In June 1930 Congress passed the Smoot-Hawley Tariff. Although intended to help the faltering economy, it had the effect of worsening and extending the Great Depression for another 10 years. You can look at the linked article for the details, but in general it had a couple of effects, both of which hurt the American economy. First, it made imports more expensive, an effective price increase for American’s. Second, retaliatory tariffs in other countries, triggered by Smoot-Hawley, dried up markets for American exports. In summary, it retarded the normal exchange of goods in the global economy.

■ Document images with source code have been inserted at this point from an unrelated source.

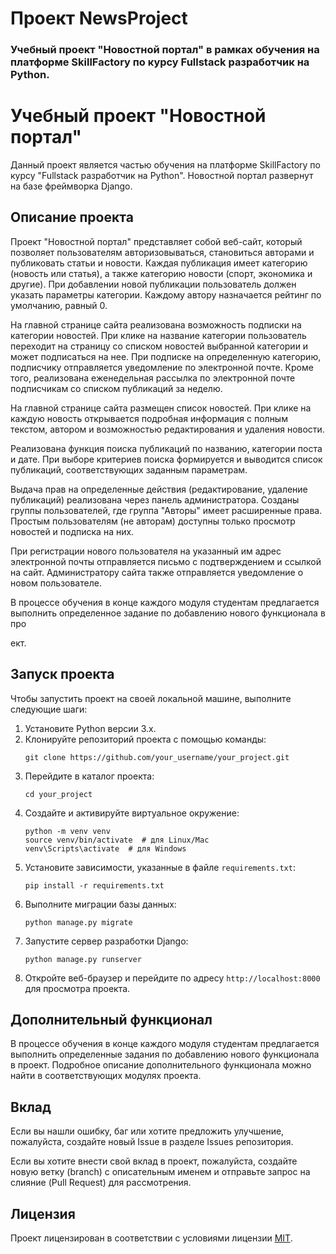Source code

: # Проект NewsProject
### Учебный проект "Новостной портал" в рамках обучения на платформе SkillFactory по курсу Fullstack разработчик на Python.

# Учебный проект "Новостной портал" 

Данный проект является частью обучения на платформе SkillFactory по курсу "Fullstack разработчик на Python". Новостной портал развернут на базе фреймворка Django.

## Описание проекта

Проект "Новостной портал" представляет собой веб-сайт, который позволяет пользователям авторизовываться, становиться авторами и публиковать статьи и новости. Каждая публикация имеет категорию (новость или статья), а также категорию новости (спорт, экономика и другие). При добавлении новой публикации пользователь должен указать параметры категории. Каждому автору назначается рейтинг по умолчанию, равный 0.

На главной странице сайта реализована возможность подписки на категории новостей. При клике на название категории пользователь переходит на страницу со списком новостей выбранной категории и может подписаться на нее. При подписке на определенную категорию, подписчику отправляется уведомление по электронной почте. Кроме того, реализована еженедельная рассылка по электронной почте подписчикам со списком публикаций за неделю.

На главной странице сайта размещен список новостей. При клике на каждую новость открывается подробная информация с полным текстом, автором и возможностью редактирования и удаления новости.

Реализована функция поиска публикаций по названию, категории поста и дате. При выборе критериев поиска формируется и выводится список публикаций, соответствующих заданным параметрам.

Выдача прав на определенные действия (редактирование, удаление публикаций) реализована через панель администратора. Созданы группы пользователей, где группа "Авторы" имеет расширенные права. Простым пользователям (не авторам) доступны только просмотр новостей и подписка на них.

При регистрации нового пользователя на указанный им адрес электронной почты отправляется письмо с подтверждением и ссылкой на сайт. Администратору сайта также отправляется уведомление о новом пользователе.

В процессе обучения в конце каждого модуля студентам предлагается выполнить определенное задание по добавлению нового функционала в про

ект.

## Запуск проекта

Чтобы запустить проект на своей локальной машине, выполните следующие шаги:

1. Установите Python версии 3.x.
2. Клонируйте репозиторий проекта с помощью команды:
   ```
   git clone https://github.com/your_username/your_project.git
   ```
3. Перейдите в каталог проекта:
   ```
   cd your_project
   ```
4. Создайте и активируйте виртуальное окружение:
   ```
   python -m venv venv
   source venv/bin/activate  # для Linux/Mac
   venv\Scripts\activate  # для Windows
   ```
5. Установите зависимости, указанные в файле `requirements.txt`:
   ```
   pip install -r requirements.txt
   ```
6. Выполните миграции базы данных:
   ```
   python manage.py migrate
   ```
7. Запустите сервер разработки Django:
   ```
   python manage.py runserver
   ```
8. Откройте веб-браузер и перейдите по адресу `http://localhost:8000` для просмотра проекта.

## Дополнительный функционал

В процессе обучения в конце каждого модуля студентам предлагается выполнить определенные задания по добавлению нового функционала в проект. Подробное описание дополнительного функционала можно найти в соответствующих модулях проекта.

## Вклад

Если вы нашли ошибку, баг или хотите предложить улучшение, пожалуйста, создайте новый Issue в разделе Issues репозитория.

Если вы хотите внести свой вклад в проект, пожалуйста, создайте новую ветку (branch) с описательным именем и отправьте запрос на слияние (Pull Request) для рассмотрения.

## Лицензия

Проект лицензирован в соответствии с условиями лицензии [MIT](LICENSE).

The lesson of Smoot-Hawley does not relate only to tariffs. The results offer the broader lesson that interference, of any kind, with international trade hurts the American economy. The Fed Chairman, Ben Bernanke, has focused so much on trying to mitigate deflation and unemployment through Fed monetary activities (a questionable strategy) that he has failed to consider the broader lesson of the Smoot-Hawley Tariff.
The entire chain of causality would take more time to follow that I have for this memo, but, in summary, the U. S. monetary policy interferes with trade across national borders. The interference will like Smoot-Hawley will have detrimental effects in America. Describing a few of the links in this chain of potential disaster should highlight the problem.

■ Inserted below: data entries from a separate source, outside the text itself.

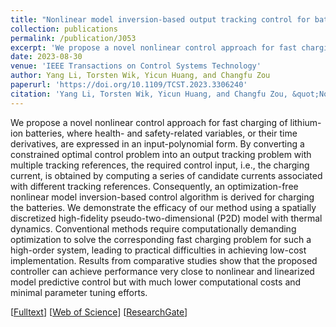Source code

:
 ```yaml
---
title: "Nonlinear model inversion-based output tracking control for battery fast charging"
collection: publications
permalink: /publication/J053
excerpt: 'We propose a novel nonlinear control approach for fast charging of lithium-ion batteries, where health- and safety-related variables, or their time derivatives, are expressed in an input-polynomial form. By converting a constrained optimal control problem into an output tracking problem with multiple tracking references, the required control input, i.e., the charging current, is obtained by computing a series of candidate currents associated with different tracking references. Consequently, an optimization-free nonlinear model inversion-based control algorithm is derived for charging the batteries. We demonstrate the efficacy of our method using a spatially discretized high-fidelity pseudo-two-dimensional (P2D) model with thermal dynamics. Conventional methods require computationally demanding optimization to solve the corresponding fast charging problem for such a high-order system, leading to practical difficulties in achieving low-cost implementation. Results from comparative studies show that the proposed controller can achieve performance very close to nonlinear and linearized model predictive control but with much lower computational costs and minimal parameter tuning efforts.'
date: 2023-08-30
venue: 'IEEE Transactions on Control Systems Technology'
author: Yang Li, Torsten Wik, Yicun Huang, and Changfu Zou
paperurl: 'https://doi.org/10.1109/TCST.2023.3306240'
citation: 'Yang Li, Torsten Wik, Yicun Huang, and Changfu Zou, &quot;Nonlinear model inversion-based output tracking control for battery fast charging,&quot; <i>IEEE Transactions on Control Systems Technology</i>, vol. 32, no. 1, pp. 225-240, Jan. 2024, doi: 10.1109/TCST.2023.3306240.'
---
```


We propose a novel nonlinear control approach for fast charging of lithium-ion batteries, where health- and safety-related variables, or their time derivatives, are expressed in an input-polynomial form. By converting a constrained optimal control problem into an output tracking problem with multiple tracking references, the required control input, i.e., the charging current, is obtained by computing a series of candidate currents associated with different tracking references. Consequently, an optimization-free nonlinear model inversion-based control algorithm is derived for charging the batteries. We demonstrate the efficacy of our method using a spatially discretized high-fidelity pseudo-two-dimensional (P2D) model with thermal dynamics. Conventional methods require computationally demanding optimization to solve the corresponding fast charging problem for such a high-order system, leading to practical difficulties in achieving low-cost implementation. Results from comparative studies show that the proposed controller can achieve performance very close to nonlinear and linearized model predictive control but with much lower computational costs and minimal parameter tuning efforts.

[[Fulltext](https://research.chalmers.se/publication/536933/file/536933_Fulltext.pdf)] [[Web of Science](https://www.webofscience.com/wos/woscc/full-record/WOS:001064622500001)] [[ResearchGate](https://www.researchgate.net/publication/373522142)]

The falling value of the dollar in exchange for foreign currencies acts as an impediment to imports, which, like tariffs, raises relative prices in America (an effective reduction of real wages). In reaction, other countries (e.g. China) expand their money supply driving higher the prices in China of products that we might export to China. Since these effects do not happen in all segments of the respective economies equally, it tends to stifle trade for the goods that would have the strongest exchange markets. Although not quite as specific as tariffs, exporting inflation has much the same effect.
In addition to impeding trade across borders, when foreign countries inflate to defend their currencies it causes malinvestments in those countries. When those malinvestments, or bubbles, collapse, the American economy also suffers. So, even though fed actions in this country have failed to get banks to inflate our money supply, other countries, through their purchases of our government’s debt, pass the ill effects of Fed actions on to their economies.
I don’t predict an eminent return to recession. Fed policy, however, has set the stage. When you walk along the edge of a cliff, the odds of falling increase greatly.